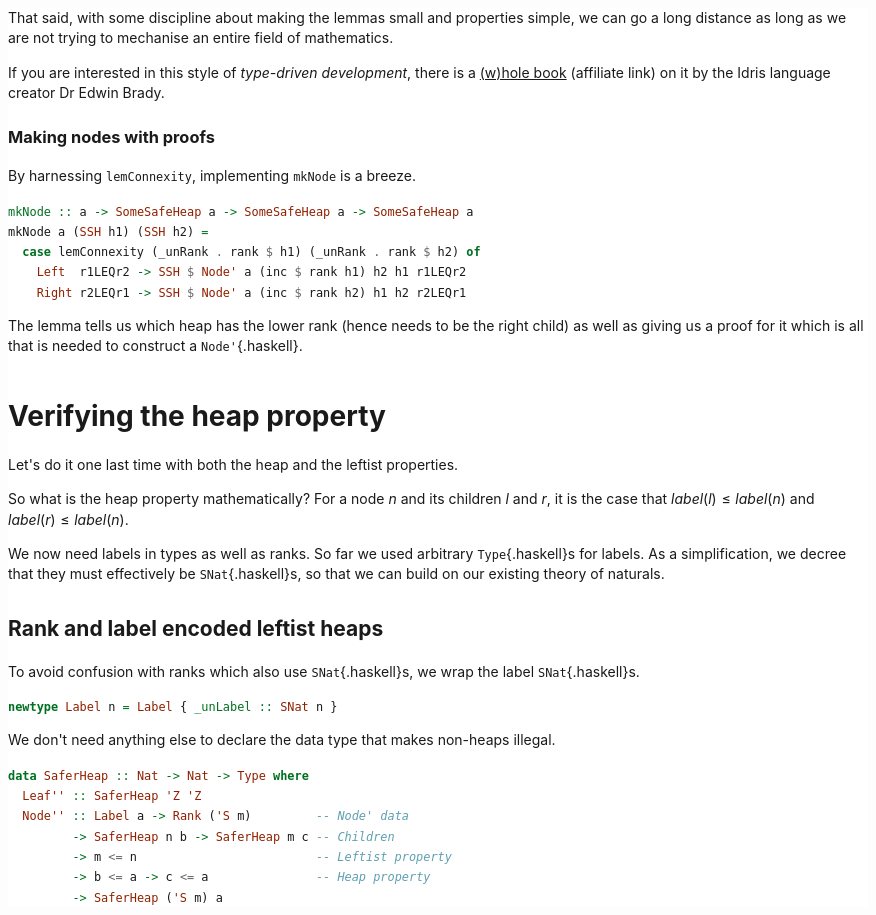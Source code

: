 That said, with some discipline about making the lemmas small and properties
simple, we can go a long distance as long as we are not trying to mechanise an
entire field of mathematics.

If you are interested in this style of _type-driven development_, there is a
[(w)hole book](https://amzn.to/2OjXoxB) (affiliate link) on it by the Idris
language creator Dr Edwin Brady.

### Making nodes with proofs

By harnessing `lemConnexity`, implementing `mkNode` is a breeze.

```haskell
mkNode :: a -> SomeSafeHeap a -> SomeSafeHeap a -> SomeSafeHeap a
mkNode a (SSH h1) (SSH h2) =
  case lemConnexity (_unRank . rank $ h1) (_unRank . rank $ h2) of
    Left  r1LEQr2 -> SSH $ Node' a (inc $ rank h1) h2 h1 r1LEQr2
    Right r2LEQr1 -> SSH $ Node' a (inc $ rank h2) h1 h2 r2LEQr1
```

The lemma tells us which heap has the lower rank (hence needs to be the right
child) as well as giving us a proof for it which is all that is needed to
construct a `Node'`{.haskell}.

# Verifying the heap property

Let's do it one last time with both the heap and the leftist properties.

So what is the heap property mathematically? For a node $n$ and its children $l$
and $r$, it is the case that $\mathit{label}(l) \leq \mathit{label}(n)$ and
$\mathit{label}(r) \leq \mathit{label}(n)$.

We now need labels in types as well as ranks. So far we used arbitrary
`Type`{.haskell}s for labels. As a simplification, we decree that they must
effectively be `SNat`{.haskell}s, so that we can build on our existing theory of
naturals.

## Rank and label encoded leftist heaps

To avoid confusion with ranks which also use `SNat`{.haskell}s, we wrap the
label `SNat`{.haskell}s.

```haskell
newtype Label n = Label { _unLabel :: SNat n }
```

We don't need anything else to declare the data type that makes non-heaps
illegal.

```haskell
data SaferHeap :: Nat -> Nat -> Type where
  Leaf'' :: SaferHeap 'Z 'Z
  Node'' :: Label a -> Rank ('S m)         -- Node' data
         -> SaferHeap n b -> SaferHeap m c -- Children
         -> m <= n                         -- Leftist property
         -> b <= a -> c <= a               -- Heap property
         -> SaferHeap ('S m) a
```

**Action item**
Please return each line of the data above in which the word "heaps" occurs.

**Output of the task**
## Rank and label encoded leftist heaps
We don't need anything else to declare the data type that makes non-heaps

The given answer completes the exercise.